What to do> Below are records that hold pictures; write out only the lines from their start through the line with "PoziConnect provides a", exactly, and drop the pictures.
─── Excerpted records ───
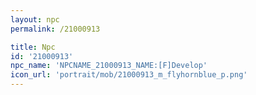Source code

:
 ```yaml
---
layout: npc
permalink: /21000913

title: Npc
id: '21000913'
npc_name: 'NPCNAME_21000913_NAME:[F]Develop'
icon_url: 'portrait/mob/21000913_m_flyhornblue_p.png'
---
```

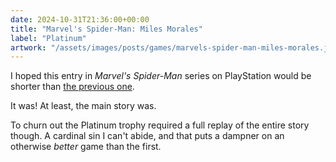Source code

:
 ```yaml
---
date: 2024-10-31T21:36:00+00:00
title: "Marvel's Spider-Man: Miles Morales"
label: "Platinum"
artwork: "/assets/images/posts/games/marvels-spider-man-miles-morales.jpg"
---
```


I hoped this entry in *Marvel's Spider-Man* series on PlayStation would be shorter than [the previous one](/game/1727343180/).

It was! At least, the main story was.

To churn out the Platinum trophy required a full replay of the entire story though. A cardinal sin I can't abide, and that puts a dampner on an otherwise *better* game than the first.
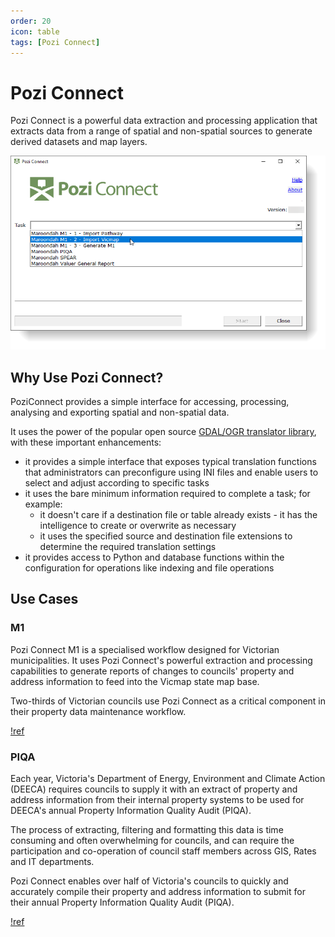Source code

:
 ```yaml
---
order: 20
icon: table
tags: [Pozi Connect]
---
```


# Pozi Connect

Pozi Connect is a powerful data extraction and processing application that extracts data from a range of spatial and non-spatial sources to generate derived datasets and map layers.

![](/static/img/screenshots/pozi-connect-maroondah-m1.png)

## Why Use Pozi Connect?

PoziConnect provides a simple interface for accessing, processing, analysing and exporting spatial and non-spatial data.

It uses the power of the popular open source [GDAL/OGR translator library](https://www.gdal.org/index.html), with these important enhancements:

* it provides a simple interface that exposes typical translation functions that administrators can preconfigure using INI files and enable users to select and adjust according to specific tasks
* it uses the bare minimum information required to complete a task; for example:
  * it doesn't care if a destination file or table already exists - it has the intelligence to create or overwrite as necessary
  * it uses the specified source and destination file extensions to determine the required translation settings
* it provides access to Python and database functions within the configuration for operations like indexing and file operations

## Use Cases

### M1

Pozi Connect M1 is a specialised workflow designed for Victorian municipalities. It uses Pozi Connect's powerful extraction and processing capabilities to generate reports of changes to councils' property and address information to feed into the Vicmap state map base.

Two-thirds of Victorian councils use Pozi Connect as a critical component in their property data maintenance workflow.

[!ref ](/pozi-connect/m1s/)

### PIQA

Each year, Victoria's Department of Energy, Environment and Climate Action (DEECA) requires councils to supply it with an extract of property and address information from their internal property systems to be used for DEECA's annual Property Information Quality Audit (PIQA).

The process of extracting, filtering and formatting this data is time consuming and often overwhelming for councils, and can require the participation and co-operation of council staff members across GIS, Rates and IT departments.

Pozi Connect enables over half of Victoria's councils to quickly and accurately compile their property and address information to submit for their annual Property Information Quality Audit (PIQA).

[!ref ](/pozi-connect/piqa/)
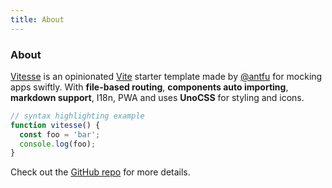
 ```yaml
---
title: About
---
```


<div class="text-center">
  <!-- You can use Vue components inside markdown -->
  <div class="text-4xl -mb-6 m-auto i-carbon-dicom-overlay" />
  <h3>About</h3>
</div>

[Vitesse](https://github.com/antfu/vitesse) is an opinionated [Vite](https://github.com/vitejs/vite) starter template made by [@antfu](https://github.com/antfu) for mocking apps swiftly. With **file-based routing**, **components auto importing**, **markdown support**, I18n, PWA and uses **UnoCSS** for styling and icons.

```js
// syntax highlighting example
function vitesse() {
  const foo = 'bar';
  console.log(foo);
}
```

Check out the [GitHub repo](https://github.com/antfu/vitesse) for more details.
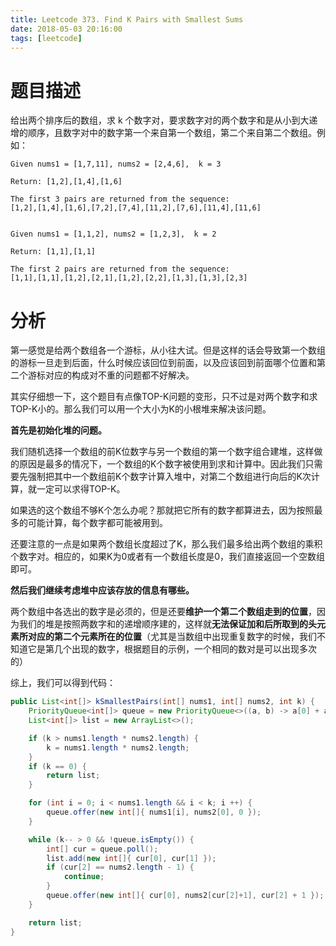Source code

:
 ```yaml
---
title: Leetcode 373. Find K Pairs with Smallest Sums
date: 2018-05-03 20:16:00
tags: [leetcode]
---
```


# 题目描述

给出两个排序后的数组，求 k 个数字对，要求数字对的两个数字和是从小到大递增的顺序，且数字对中的数字第一个来自第一个数组，第二个来自第二个数组。例如：

```
Given nums1 = [1,7,11], nums2 = [2,4,6],  k = 3

Return: [1,2],[1,4],[1,6]

The first 3 pairs are returned from the sequence:
[1,2],[1,4],[1,6],[7,2],[7,4],[11,2],[7,6],[11,4],[11,6]


Given nums1 = [1,1,2], nums2 = [1,2,3],  k = 2

Return: [1,1],[1,1]

The first 2 pairs are returned from the sequence:
[1,1],[1,1],[1,2],[2,1],[1,2],[2,2],[1,3],[1,3],[2,3]
```

# 分析

第一感觉是给两个数组各一个游标，从小往大试。但是这样的话会导致第一个数组的游标一旦走到后面，什么时候应该回位到前面，以及应该回到前面哪个位置和第二个游标对应的构成对不重的问题都不好解决。

其实仔细想一下，这个题目有点像TOP-K问题的变形，只不过是对两个数字和求TOP-K小的。那么我们可以用一个大小为K的小根堆来解决该问题。

**首先是初始化堆的问题。**

我们随机选择一个数组的前K位数字与另一个数组的第一个数字组合建堆，这样做的原因是最多的情况下，一个数组的K个数字被使用到求和计算中。因此我们只需要先强制把其中一个数组前K个数字计算入堆中，对第二个数组进行向后的K次计算，就一定可以求得TOP-K。

如果选的这个数组不够K个怎么办呢？那就把它所有的数字都算进去，因为按照最多的可能计算，每个数字都可能被用到。

还要注意的一点是如果两个数组长度超过了K，那么我们最多给出两个数组的乘积个数字对。相应的，如果K为0或者有一个数组长度是0，我们直接返回一个空数组即可。

**然后我们继续考虑堆中应该存放的信息有哪些。**

两个数组中各选出的数字是必须的，但是还要**维护一个第二个数组走到的位置**，因为我们的堆是按照两数字和的递增顺序建的，这样就**无法保证加和后所取到的头元素所对应的第二个元素所在的位置**（尤其是当数组中出现重复数字的时候，我们不知道它是第几个出现的数字，根据题目的示例，一个相同的数对是可以出现多次的）

综上，我们可以得到代码：

```java
public List<int[]> kSmallestPairs(int[] nums1, int[] nums2, int k) {
    PriorityQueue<int[]> queue = new PriorityQueue<>((a, b) -> a[0] + a[1] - b[0] - b[1]);
    List<int[]> list = new ArrayList<>();

    if (k > nums1.length * nums2.length) {
        k = nums1.length * nums2.length;
    }
    if (k == 0) {
        return list;
    }

    for (int i = 0; i < nums1.length && i < k; i ++) {
        queue.offer(new int[]{ nums1[i], nums2[0], 0 });
    }

    while (k-- > 0 && !queue.isEmpty()) {
        int[] cur = queue.poll();
        list.add(new int[]{ cur[0], cur[1] });
        if (cur[2] == nums2.length - 1) {
            continue;
        }
        queue.offer(new int[]{ cur[0], nums2[cur[2]+1], cur[2] + 1 });
    }

    return list;
}
```

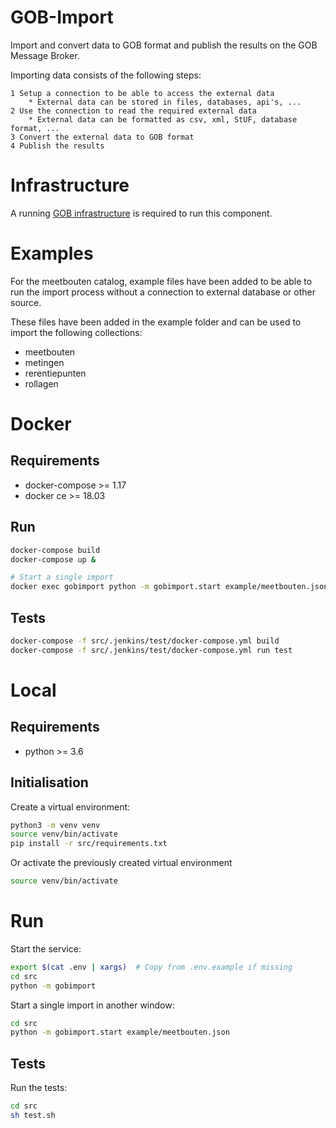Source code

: # GOB-Import

Import and convert data to GOB format and publish the results on the GOB Message Broker.

Importing data consists of the following steps:

    1 Setup a connection to be able to access the external data
        * External data can be stored in files, databases, api's, ...
    2 Use the connection to read the required external data
        * External data can be formatted as csv, xml, StUF, database format, ...
    3 Convert the external data to GOB format
    4 Publish the results

# Infrastructure

A running [GOB infrastructure](https://github.com/Amsterdam/GOB-Infra)
is required to run this component.

# Examples

For the meetbouten catalog, example files have been added to be able to run
the import process without a connection to external database or other source.

These files have been added in the example folder and can be used to import
the following collections:

- meetbouten
- metingen
- rerentiepunten
- rollagen

# Docker

## Requirements

* docker-compose >= 1.17
* docker ce >= 18.03

## Run

```bash
docker-compose build
docker-compose up &

# Start a single import
docker exec gobimport python -m gobimport.start example/meetbouten.json
```

## Tests

```bash
docker-compose -f src/.jenkins/test/docker-compose.yml build
docker-compose -f src/.jenkins/test/docker-compose.yml run test
```

# Local

## Requirements

* python >= 3.6

## Initialisation

Create a virtual environment:

```bash
python3 -m venv venv
source venv/bin/activate
pip install -r src/requirements.txt
```

Or activate the previously created virtual environment

```bash
source venv/bin/activate
```

# Run

Start the service:

```bash
export $(cat .env | xargs)  # Copy from .env.example if missing
cd src
python -m gobimport
```

Start a single import in another window:

```bash
cd src
python -m gobimport.start example/meetbouten.json
```


## Tests

Run the tests:

```bash
cd src
sh test.sh
```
───
Task output>
Source code

:
 ```yaml
---
layout: npc
permalink: /21000913

title: Npc
id: '21000913'
npc_name: 'NPCNAME_21000913_NAME:[F]Develop'
icon_url: 'portrait/mob/21000913_m_flyhornblue_p.png'
---
```

Source code

:
 ```yaml
---
date: 2024-10-31T21:36:00+00:00
title: "Marvel's Spider-Man: Miles Morales"
label: "Platinum"
artwork: "/assets/images/posts/games/marvels-spider-man-miles-morales.jpg"
---
```


I hoped this entry in *Marvel's Spider-Man* series on PlayStation would be shorter than [the previous one](/game/1727343180/).

It was! At least, the main story was.

To churn out the Platinum trophy required a full replay of the entire story though. A cardinal sin I can't abide, and that puts a dampner on an otherwise *better* game than the first.
Source code

:
 ```yaml
---
order: 20
icon: table
tags: [Pozi Connect]
---
```


# Pozi Connect

Pozi Connect is a powerful data extraction and processing application that extracts data from a range of spatial and non-spatial sources to generate derived datasets and map layers.

![](/static/img/screenshots/pozi-connect-maroondah-m1.png)

## Why Use Pozi Connect?

PoziConnect provides a simple interface for accessing, processing, analysing and exporting spatial and non-spatial data.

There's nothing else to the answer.